• **MATERIAL FOR THE TASK**:
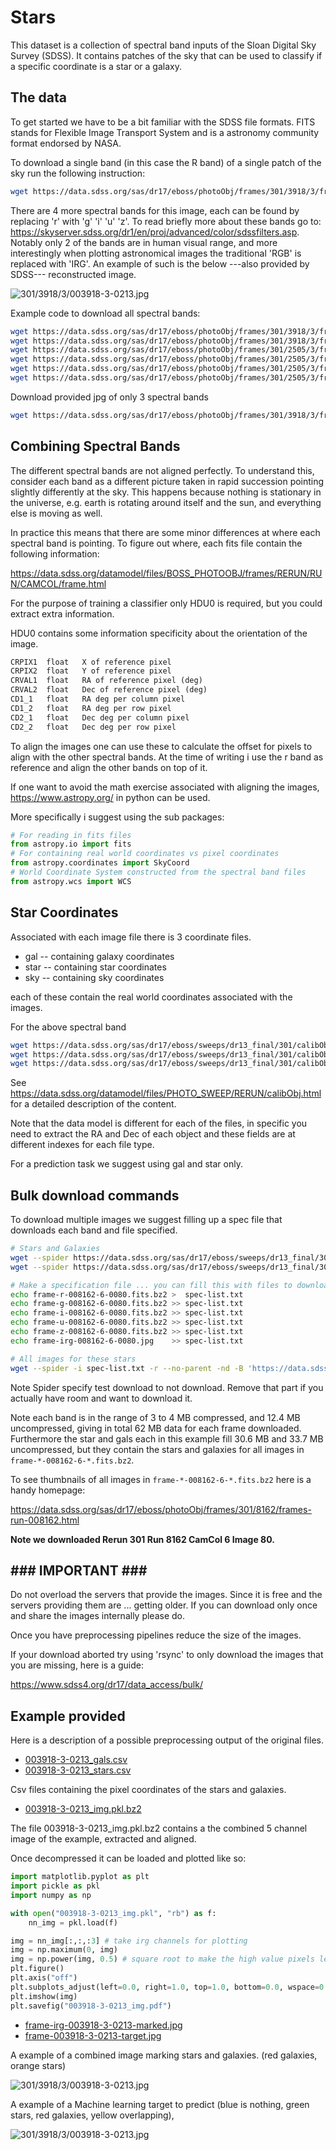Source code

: # Stars

This dataset is a collection of spectral band inputs of the Sloan Digital Sky Survey (SDSS).
It contains patches of the sky that can be used to classify if a specific coordinate is a star or a galaxy.

## The data

To get started we have to be a bit familiar with the SDSS file formats.
FITS stands for Flexible Image Transport System and is a astronomy community format endorsed by NASA.

To download a single band (in this case the R band) of a single patch of the sky run the following instruction:

``` bash
wget https://data.sdss.org/sas/dr17/eboss/photoObj/frames/301/3918/3/frame-r-003918-3-0213.fits.bz2
```

There are 4 more spectral bands for this image, each can be found by replacing 'r' with 'g' 'i' 'u' 'z'. To read briefly more about these bands go to: <https://skyserver.sdss.org/dr1/en/proj/advanced/color/sdssfilters.asp>. Notably only 2 of the bands are in human visual range, and more interestingly when plotting astronomical images the traditional 'RGB' is replaced with 'IRG'. An example of such is the below ---also provided by SDSS--- reconstructed image.

![301/3918/3/003918-3-0213.jpg](./frame-irg-003918-3-0213.jpg)

Example code to download all spectral bands:

``` bash
wget https://data.sdss.org/sas/dr17/eboss/photoObj/frames/301/3918/3/frame-irg-003918-3-0213.jpg
wget https://data.sdss.org/sas/dr17/eboss/photoObj/frames/301/3918/3/frame-r-003918-3-0213.fits.bz2
wget https://data.sdss.org/sas/dr17/eboss/photoObj/frames/301/2505/3/frame-g-003918-3-0213.fits.bz2
wget https://data.sdss.org/sas/dr17/eboss/photoObj/frames/301/2505/3/frame-i-003918-3-0213.fits.bz2
wget https://data.sdss.org/sas/dr17/eboss/photoObj/frames/301/2505/3/frame-u-003918-3-0213.fits.bz2
wget https://data.sdss.org/sas/dr17/eboss/photoObj/frames/301/2505/3/frame-z-003918-3-0213.fits.bz2
```

Download provided jpg of only 3 spectral bands

``` bash
wget https://data.sdss.org/sas/dr17/eboss/photoObj/frames/301/3918/3/frame-irg-003918-3-0213.jpg
```

## Combining Spectral Bands

The different spectral bands are not aligned perfectly.
To understand this, consider each band as a different picture taken in rapid succession pointing slightly differently at the sky.
This happens because nothing is stationary in the universe, e.g. earth is rotating around itself and the sun, and everything else is moving as well.

In practice this means that there are some minor differences at where each spectral band is pointing.
To figure out where, each fits file contain the following information:

<https://data.sdss.org/datamodel/files/BOSS_PHOTOOBJ/frames/RERUN/RUN/CAMCOL/frame.html>

For the purpose of training a classifier only HDU0 is required, but you could extract extra information.

HDU0 contains some information specificity about the orientation of the image.

``` txt
CRPIX1  float   X of reference pixel
CRPIX2  float   Y of reference pixel
CRVAL1  float   RA of reference pixel (deg)
CRVAL2  float   Dec of reference pixel (deg)
CD1_1   float   RA deg per column pixel
CD1_2   float   RA deg per row pixel
CD2_1   float   Dec deg per column pixel
CD2_2   float   Dec deg per row pixel
```

To align the images one can use these to calculate the offset for pixels to align with the other spectral bands. At the time of writing i use the r band as reference and align the other bands on top of it.

If one want to avoid the math exercise associated with aligning the images, <https://www.astropy.org/> in python can be used.

More specifically i suggest using the sub packages:

``` python
# For reading in fits files
from astropy.io import fits
# For containing real world coordinates vs pixel coordinates
from astropy.coordinates import SkyCoord
# World Coordinate System constructed from the spectral band files
from astropy.wcs import WCS 
```

## Star Coordinates

Associated with each image file there is 3 coordinate files.

- gal -- containing galaxy coordinates
- star -- containing star coordinates
- sky -- containing sky coordinates

each of these contain the real world coordinates associated with the images.

For the above spectral band

``` bash
wget https://data.sdss.org/sas/dr17/eboss/sweeps/dr13_final/301/calibObj-003918-3-gal.fits.gz
wget https://data.sdss.org/sas/dr17/eboss/sweeps/dr13_final/301/calibObj-003918-3-star.fits.gz
wget https://data.sdss.org/sas/dr17/eboss/sweeps/dr13_final/301/calibObj-003918-3-sky.fits.gz
```

See <https://data.sdss.org/datamodel/files/PHOTO_SWEEP/RERUN/calibObj.html> for a detailed description of the content.

Note that the data model is different for each of the files, in specific you need to extract the RA and Dec of each object and these fields are at different indexes for each file type.

For a prediction task we suggest using gal and star only.

## Bulk download commands

To download multiple images we suggest filling up a spec file that downloads each band and file specified.

``` bash
# Stars and Galaxies
wget --spider https://data.sdss.org/sas/dr17/eboss/sweeps/dr13_final/301/calibObj-008162-6-gal.fits.gz
wget --spider https://data.sdss.org/sas/dr17/eboss/sweeps/dr13_final/301/calibObj-008162-6-star.fits.gz

# Make a specification file ... you can fill this with files to download.
echo frame-r-008162-6-0080.fits.bz2 >  spec-list.txt 
echo frame-g-008162-6-0080.fits.bz2 >> spec-list.txt
echo frame-i-008162-6-0080.fits.bz2 >> spec-list.txt
echo frame-u-008162-6-0080.fits.bz2 >> spec-list.txt
echo frame-z-008162-6-0080.fits.bz2 >> spec-list.txt
echo frame-irg-008162-6-0080.jpg    >> spec-list.txt

# All images for these stars
wget --spider -i spec-list.txt -r --no-parent -nd -B 'https://data.sdss.org/sas/dr17/eboss/photoObj/frames/301/8162/6/'
```

Note Spider specify test download to not download. Remove that part if you actually have room and want to download it.

Note each band is in the range of 3 to 4 MB compressed, and 12.4 MB uncompressed, giving in total 62 MB data for each frame downloaded.
Furthermore the star and gals each in this example fill 30.6 MB and 33.7 MB uncompressed, but they contain the stars and galaxies for all images in ```frame-*-008162-6-*.fits.bz2```.

To see thumbnails of all images in ```frame-*-008162-6-*.fits.bz2``` here is a handy homepage:

<https://data.sdss.org/sas/dr17/eboss/photoObj/frames/301/8162/frames-run-008162.html>

**Note we downloaded Rerun 301 Run 8162 CamCol 6 Image 80.**

## **### IMPORTANT ###**

Do not overload the servers that provide the images. Since it is free and the servers providing them are ... getting older.
If you can download only once and share the images internally please do.

Once you have preprocessing pipelines reduce the size of the images.

If your download aborted try using 'rsync' to only download the images that you are missing, here is a guide:

<https://www.sdss4.org/dr17/data_access/bulk/>

## Example provided

Here is a description of a possible preprocessing output of the original files.

- [003918-3-0213_gals.csv](./003918-3-0213_gals.csv)
- [003918-3-0213_stars.csv](./003918-3-0213_stars.csv)

Csv files containing the pixel coordinates of the stars and galaxies.

- [003918-3-0213_img.pkl.bz2](./003918-3-0213_img.pkl.bz2)

The file 003918-3-0213_img.pkl.bz2 contains a the combined 5 channel image of the example, extracted and aligned.

Once decompressed it can be loaded and plotted like so:

```python
import matplotlib.pyplot as plt
import pickle as pkl
import numpy as np

with open("003918-3-0213_img.pkl", "rb") as f:
    nn_img = pkl.load(f) 

img = nn_img[:,:,:3] # take irg channels for plotting
img = np.maximum(0, img)
img = np.power(img, 0.5) # square root to make the high value pixels less dominant
plt.figure()
plt.axis("off")
plt.subplots_adjust(left=0.0, right=1.0, top=1.0, bottom=0.0, wspace=0.0, hspace=0.0)
plt.imshow(img)
plt.savefig("003918-3-0213_img.pdf")
```

- [frame-irg-003918-3-0213-marked.jpg](./frame-irg-003918-3-0213-marked.jpg)
- [frame-003918-3-0213-target.jpg](./frame-003918-3-0213-target.jpg)

A example of a combined image marking stars and galaxies. (red galaxies, orange stars)

![301/3918/3/003918-3-0213.jpg](./frame-irg-003918-3-0213-marked.jpg)

A example of a Machine learning target to predict (blue is nothing, green stars, red galaxies, yellow overlapping),

![301/3918/3/003918-3-0213.jpg](./frame-003918-3-0213-target.jpg)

• **REQUIRED ACTION**: Starting from the records above, copy each line where the string "float" is found.

• **SOLUTION FOR THIS TASK**:
CRPIX1  float   X of reference pixel
CRPIX2  float   Y of reference pixel
CRVAL1  float   RA of reference pixel (deg)
CRVAL2  float   Dec of reference pixel (deg)
CD1_1   float   RA deg per column pixel
CD1_2   float   RA deg per row pixel
CD2_1   float   Dec deg per column pixel
CD2_2   float   Dec deg per row pixel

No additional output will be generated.